A newcomer now under protection

Halibut live in the depths of the Atlantic and Pacific oceans. Although halibut has been fished for a long time in Greenland, intensive fishing is more recent and expanded rapidly in the 1980s. Since overfishing is a threat to the species, catches are now strictly regulated.

A cold water fish

Halibut have elongated bodies, a large mouth, and flanks that vary in colour from dark brown to greenish grey, pale grey or white. The fish is easily recognisable as its two eyes are on the same side of its head. It mainly feeds on other fish and large crustaceans, while it is itself the prey of cod, salmon and seals. Between February and May, females lay eggs in deep waters, at depths of between 700 and 1000 metres, releasing up to 4 million eggs each.

The halibut fishing season runs from March to November, primarily in Greenland, Alaska, Canada, Norway and Japan. In the North Pacific, the only authorised fishing method is trolling or longline fishing. This consists of trailing a main line to which side lines with floats and hooks are attached. Fishermen raise the hooks one by one, retrieve the halibut and release any other fish.

Norway has developed white Atlantic halibut farming, since it is difficult to catch.

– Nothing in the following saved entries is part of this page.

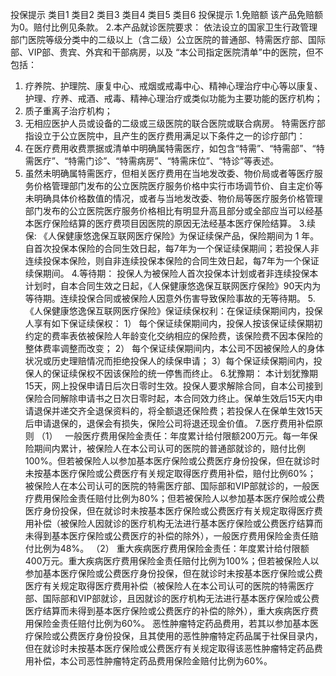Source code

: 投保提示
	类目1	类目2	类目3	类目4	类目5	类目6
	投保提示
		1.免赔额
			该产品免赔额为0。赔付比例见条款。
		2.本产品就诊医院要求：
			依法设立的国家卫生行政管理部门医院等级分类中的二级以上（含二级）公立医院的普通部、特需医疗部、国际部、VIP部、贵宾、外宾和干部病房，以及 “本公司指定医院清单”中的医院，但不包括：
1) 疗养院、护理院、康复中心、戒烟或戒毒中心、精神心理治疗中心等以康复、护理、疗养、戒酒、戒毒、精神心理治疗或类似功能为主要功能的医疗机构；
2) 质子重离子治疗机构；
3) 无相应医护人员或设备的二级或三级医院的联合医院或联合病房。
特需医疗部指设立于公立医院中，且产生的医疗费用满足以下条件之一的诊疗部门：
1) 在医疗费用收费票据或清单中明确属特需医疗，如包含“特需”、“特需部”、“特需医疗”、“特需门诊”、“特需病房”、“特需床位”、“特诊”等表述。
2) 虽然未明确属特需医疗，但相关医疗费用在当地发改委、物价局或者等医疗服务价格管理部门发布的公立医院医疗服务价格中实行市场调节价、自主定价等未明确具体价格数值的情况，或者与当地发改委、物价局等医疗服务价格管理部门发布的公立医院医疗服务价格相比有明显升高且部分或全部应当可以经基本医疗保险结算的医疗费项目因医院的原因无法经基本医疗保险结算。
		3.续保:
			《人保健康悠逸保互联网医疗保险》为保证续保产品，保险期间为 1 年。自首次投保本保险的合同生效日起，每7年为一个保证续保期间；若投保人非连续投保本保险，则自非连续投保本保险的合同生效日起，每7年为一个保证续保期间。
		4.等待期：
			投保人为被保险人首次投保本计划或者非连续投保本计划时，自本合同生效之日起，《人保健康悠逸保互联网医疗保险》90天内为等待期。连续投保合同或被保险人因意外伤害导致保险事故的无等待期。
		5.《人保健康悠逸保互联网医疗保险》保证续保权利：在保证续保期间内，投保人享有如下保证续保权：
			1） 每个保证续保期间内，投保人按该保证续保期初约定的费率表依被保险人年龄变化交纳相应的保险费，该保险费不因本保险的整体费率调整而改变；
			2） 每个保证续保期间内，本公司不因被保险人的身体状况或历史理赔情况而拒绝投保人的续保申请；
			3）每个保证续保期间内，投保人的保证续保权不因该保险的统一停售而终止。
		6.犹豫期：
			本计划犹豫期15天，网上投保申请日后次日零时生效。投保人要求解除合同，自本公司接到保险合同解除申请书之日次日零时起，本合同效力终止。保单生效后15天内申请退保并递交齐全退保资料的，将全额退还保险费；若投保人在保单生效15天后申请退保的，退保会有损失，保险公司将退还现金价值。
		7.医疗费用补偿原则
			（1）   一般医疗费用保险金责任：年度累计给付限额200万元。每一年保险期间内累计，被保险人在本公司认可的医院的普通部就诊的，赔付比例100%。但若被保险人以参加基本医疗保险或公费医疗身份投保，但在就诊时未按基本医疗保险或公费医疗有关规定取得医疗费用补偿，赔付比例60%；
被保险人在本公司认可的医院的特需医疗部、国际部和VIP部就诊的，一般医疗费用保险金责任赔付比例为80%；但若被保险人以参加基本医疗保险或公费医疗身份投保，但在就诊时未按基本医疗保险或公费医疗有关规定取得医疗费用补偿（被保险人因就诊的医疗机构无法进行基本医疗保险或公费医疗结算而未得到基本医疗保险或公费医疗的补偿的除外），一般医疗费用保险金责任赔付比例为48%。
			（2） 重大疾病医疗费用保险金责任：年度累计给付限额400万元。重大疾病医疗费用保险金责任赔付比例为100%；但若被保险人以参加基本医疗保险或公费医疗身份投保，但在就诊时未按基本医疗保险或公费医疗有关规定取得医疗费用补偿（被保险人在本公司认可的医院的特需医疗部、国际部和VIP部就诊，且因就诊的医疗机构无法进行基本医疗保险或公费医疗结算而未得到基本医疗保险或公费医疗的补偿的除外），重大疾病医疗费用保险金责任赔付比例为60%。
恶性肿瘤特定药品费用，若其以参加基本医疗保险或公费医疗身份投保，且其使用的恶性肿瘤特定药品属于社保目录内，但在就诊时未按基本医疗保险或公费医疗有关规定取得该恶性肿瘤特定药品费用补偿，本公司恶性肿瘤特定药品费用保险金赔付比例为60%。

Although wild white halibut can reach 100 kg, farmed fish are sold at the age of 3 to 4 years, before they reach maturity, when they weigh between 1 and 7 kg.

A family of giants

Halibut, from the Pleuronectidae family, are divided into three main varieties depending on their habitat area: Atlantic halibut (Hippoglossus hippoglossus), Pacific halibut (Hippoglossus stenolepis) and the common black halibut (Reinhardtius hippoglossoides). The common black halibut, also known as 'Greenland halibut', is much fatter than other varieties, but it is also the smallest, rarely exceeding a metre in length. The Atlantic white halibut lives in the same areas as the black halibut, but is much rarer. Little known on the market, it can measure up to 4 metres in length, weigh more than 100 kg and live up to 50 years. The Pacific halibut, which is limited by quotas and so far not under threat, is also a white halibut and lives in the North Pacific. It is one of the largest wild flat fish, reaching up to 2.7 m in length, and can live for over 60 years.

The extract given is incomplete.